■ **Goal of the exercise**: Your copy should match the entries exactly, with the pictures left out.

[The data — start]

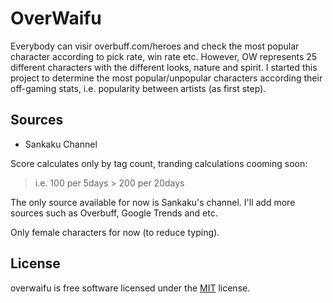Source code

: # OverWaifu

Everybody can visir overbuff.com/heroes and check the most popular character
according to pick rate, win rate etc. However, OW represents 25 different
characters with the different looks, nature and spirit. I started this project
to determine the most popular/unpopular characters according their off-gaming
stats, i.e. popularity between artists (as first step).

## Sources

* Sankaku Channel

Score calculates only by tag count, tranding calculations cooming soon:

> i.e. 100 per 5days > 200 per 20days

The only source available for now is Sankaku's channel. I'll add more sources
such as Overbuff, Google Trends and etc.

Only female characters for now (to reduce typing).

## License

overwaifu is free software licensed under the [MIT](LICENSE) license.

[The data — finish]

■ **Solved exercise**:
Source code

: # OverWaifu

Everybody can visir overbuff.com/heroes and check the most popular character
according to pick rate, win rate etc. However, OW represents 25 different
characters with the different looks, nature and spirit. I started this project
to determine the most popular/unpopular characters according their off-gaming
stats, i.e. popularity between artists (as first step).

## Sources

* Sankaku Channel

Score calculates only by tag count, tranding calculations cooming soon:

> i.e. 100 per 5days > 200 per 20days

The only source available for now is Sankaku's channel. I'll add more sources
such as Overbuff, Google Trends and etc.

Only female characters for now (to reduce typing).

## License

overwaifu is free software licensed under the [MIT](LICENSE) license.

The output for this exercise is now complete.